[Source data]
####################
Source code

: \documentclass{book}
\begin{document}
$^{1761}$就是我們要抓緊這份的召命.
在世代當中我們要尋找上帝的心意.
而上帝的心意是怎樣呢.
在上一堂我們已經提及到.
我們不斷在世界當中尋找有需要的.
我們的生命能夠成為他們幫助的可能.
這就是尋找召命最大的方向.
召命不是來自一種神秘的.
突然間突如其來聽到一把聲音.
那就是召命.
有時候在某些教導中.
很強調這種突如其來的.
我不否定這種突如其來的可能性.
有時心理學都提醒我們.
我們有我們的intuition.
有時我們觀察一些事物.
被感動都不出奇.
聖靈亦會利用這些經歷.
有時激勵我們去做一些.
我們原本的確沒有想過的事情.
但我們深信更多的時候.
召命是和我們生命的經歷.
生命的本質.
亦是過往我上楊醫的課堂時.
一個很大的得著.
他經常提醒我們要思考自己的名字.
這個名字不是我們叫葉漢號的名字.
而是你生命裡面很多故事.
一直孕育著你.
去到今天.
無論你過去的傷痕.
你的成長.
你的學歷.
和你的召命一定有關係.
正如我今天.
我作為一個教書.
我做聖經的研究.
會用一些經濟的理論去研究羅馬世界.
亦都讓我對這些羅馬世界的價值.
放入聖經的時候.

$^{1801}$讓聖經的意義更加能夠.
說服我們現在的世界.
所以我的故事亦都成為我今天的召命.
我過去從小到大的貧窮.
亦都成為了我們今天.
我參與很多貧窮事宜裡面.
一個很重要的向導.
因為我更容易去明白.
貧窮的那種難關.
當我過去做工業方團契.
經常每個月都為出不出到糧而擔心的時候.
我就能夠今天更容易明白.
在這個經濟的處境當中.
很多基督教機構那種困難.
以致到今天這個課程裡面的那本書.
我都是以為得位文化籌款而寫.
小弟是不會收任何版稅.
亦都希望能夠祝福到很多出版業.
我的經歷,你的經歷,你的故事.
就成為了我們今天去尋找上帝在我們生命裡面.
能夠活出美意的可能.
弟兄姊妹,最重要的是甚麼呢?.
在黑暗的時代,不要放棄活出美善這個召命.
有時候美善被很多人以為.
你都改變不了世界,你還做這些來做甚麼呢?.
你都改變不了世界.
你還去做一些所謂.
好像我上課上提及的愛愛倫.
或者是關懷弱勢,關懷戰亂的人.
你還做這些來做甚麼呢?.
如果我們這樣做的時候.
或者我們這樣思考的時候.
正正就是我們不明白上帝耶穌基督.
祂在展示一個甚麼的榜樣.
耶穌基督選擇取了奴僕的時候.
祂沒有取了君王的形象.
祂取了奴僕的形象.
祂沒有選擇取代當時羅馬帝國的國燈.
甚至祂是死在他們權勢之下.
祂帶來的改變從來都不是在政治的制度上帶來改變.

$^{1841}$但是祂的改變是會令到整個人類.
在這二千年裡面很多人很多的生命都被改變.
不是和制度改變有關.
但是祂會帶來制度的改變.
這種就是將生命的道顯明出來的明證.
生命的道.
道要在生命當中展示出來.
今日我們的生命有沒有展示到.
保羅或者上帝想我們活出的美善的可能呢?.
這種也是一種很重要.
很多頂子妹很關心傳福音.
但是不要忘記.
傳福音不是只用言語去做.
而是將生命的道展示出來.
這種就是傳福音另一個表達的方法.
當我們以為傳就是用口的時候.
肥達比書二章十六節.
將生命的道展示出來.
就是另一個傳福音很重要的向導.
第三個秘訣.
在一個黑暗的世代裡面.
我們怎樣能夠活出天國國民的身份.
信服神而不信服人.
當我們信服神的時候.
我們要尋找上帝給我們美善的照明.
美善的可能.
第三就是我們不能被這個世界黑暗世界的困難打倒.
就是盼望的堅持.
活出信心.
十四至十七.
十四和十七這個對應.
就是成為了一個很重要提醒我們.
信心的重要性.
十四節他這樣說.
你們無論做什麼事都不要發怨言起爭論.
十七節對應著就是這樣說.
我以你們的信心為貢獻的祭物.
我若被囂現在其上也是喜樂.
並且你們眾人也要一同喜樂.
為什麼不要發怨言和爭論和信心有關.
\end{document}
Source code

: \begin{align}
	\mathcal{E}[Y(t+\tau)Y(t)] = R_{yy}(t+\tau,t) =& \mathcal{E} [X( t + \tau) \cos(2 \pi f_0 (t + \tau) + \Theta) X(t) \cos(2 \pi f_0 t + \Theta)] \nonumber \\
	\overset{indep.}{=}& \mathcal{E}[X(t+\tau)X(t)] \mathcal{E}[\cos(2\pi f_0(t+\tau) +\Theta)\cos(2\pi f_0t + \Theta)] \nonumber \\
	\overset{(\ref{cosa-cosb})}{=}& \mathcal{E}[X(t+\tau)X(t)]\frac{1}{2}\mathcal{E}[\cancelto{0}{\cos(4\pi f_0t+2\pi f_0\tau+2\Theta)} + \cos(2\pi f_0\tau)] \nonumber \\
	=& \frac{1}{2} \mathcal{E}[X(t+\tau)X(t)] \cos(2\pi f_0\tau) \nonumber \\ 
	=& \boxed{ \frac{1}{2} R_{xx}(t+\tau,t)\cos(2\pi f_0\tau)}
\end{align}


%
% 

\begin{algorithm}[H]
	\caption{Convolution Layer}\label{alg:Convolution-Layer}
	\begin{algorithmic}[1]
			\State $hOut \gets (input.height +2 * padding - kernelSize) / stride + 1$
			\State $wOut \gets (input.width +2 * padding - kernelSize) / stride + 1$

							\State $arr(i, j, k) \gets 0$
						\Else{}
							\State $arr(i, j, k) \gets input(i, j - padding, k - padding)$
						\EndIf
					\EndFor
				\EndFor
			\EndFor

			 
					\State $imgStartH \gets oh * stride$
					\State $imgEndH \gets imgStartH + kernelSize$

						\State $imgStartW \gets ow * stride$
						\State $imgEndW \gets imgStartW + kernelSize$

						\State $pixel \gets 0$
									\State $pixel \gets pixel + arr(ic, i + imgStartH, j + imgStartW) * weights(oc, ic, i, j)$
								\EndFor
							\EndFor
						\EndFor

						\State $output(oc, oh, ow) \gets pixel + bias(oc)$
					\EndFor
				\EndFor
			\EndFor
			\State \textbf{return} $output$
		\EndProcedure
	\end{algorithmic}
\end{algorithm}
####################
Repeat exactly the lines of the data from the first one through the line with "今日我們的生命有沒有展示到.", both of them included.

Source code

: \documentclass{book}
\begin{document}
$^{1761}$就是我們要抓緊這份的召命.
在世代當中我們要尋找上帝的心意.
而上帝的心意是怎樣呢.
在上一堂我們已經提及到.
我們不斷在世界當中尋找有需要的.
我們的生命能夠成為他們幫助的可能.
這就是尋找召命最大的方向.
召命不是來自一種神秘的.
突然間突如其來聽到一把聲音.
那就是召命.
有時候在某些教導中.
很強調這種突如其來的.
我不否定這種突如其來的可能性.
有時心理學都提醒我們.
我們有我們的intuition.
有時我們觀察一些事物.
被感動都不出奇.
聖靈亦會利用這些經歷.
有時激勵我們去做一些.
我們原本的確沒有想過的事情.
但我們深信更多的時候.
召命是和我們生命的經歷.
生命的本質.
亦是過往我上楊醫的課堂時.
一個很大的得著.
他經常提醒我們要思考自己的名字.
這個名字不是我們叫葉漢號的名字.
而是你生命裡面很多故事.
一直孕育著你.
去到今天.
無論你過去的傷痕.
你的成長.
你的學歷.
和你的召命一定有關係.
正如我今天.
我作為一個教書.
我做聖經的研究.
會用一些經濟的理論去研究羅馬世界.
亦都讓我對這些羅馬世界的價值.
放入聖經的時候.

$^{1801}$讓聖經的意義更加能夠.
說服我們現在的世界.
所以我的故事亦都成為我今天的召命.
我過去從小到大的貧窮.
亦都成為了我們今天.
我參與很多貧窮事宜裡面.
一個很重要的向導.
因為我更容易去明白.
貧窮的那種難關.
當我過去做工業方團契.
經常每個月都為出不出到糧而擔心的時候.
我就能夠今天更容易明白.
在這個經濟的處境當中.
很多基督教機構那種困難.
以致到今天這個課程裡面的那本書.
我都是以為得位文化籌款而寫.
小弟是不會收任何版稅.
亦都希望能夠祝福到很多出版業.
我的經歷,你的經歷,你的故事.
就成為了我們今天去尋找上帝在我們生命裡面.
能夠活出美意的可能.
弟兄姊妹,最重要的是甚麼呢?.
在黑暗的時代,不要放棄活出美善這個召命.
有時候美善被很多人以為.
你都改變不了世界,你還做這些來做甚麼呢?.
你都改變不了世界.
你還去做一些所謂.
好像我上課上提及的愛愛倫.
或者是關懷弱勢,關懷戰亂的人.
你還做這些來做甚麼呢?.
如果我們這樣做的時候.
或者我們這樣思考的時候.
正正就是我們不明白上帝耶穌基督.
祂在展示一個甚麼的榜樣.
耶穌基督選擇取了奴僕的時候.
祂沒有取了君王的形象.
祂取了奴僕的形象.
祂沒有選擇取代當時羅馬帝國的國燈.
甚至祂是死在他們權勢之下.
祂帶來的改變從來都不是在政治的制度上帶來改變.

$^{1841}$但是祂的改變是會令到整個人類.
在這二千年裡面很多人很多的生命都被改變.
不是和制度改變有關.
但是祂會帶來制度的改變.
這種就是將生命的道顯明出來的明證.
生命的道.
道要在生命當中展示出來.
今日我們的生命有沒有展示到.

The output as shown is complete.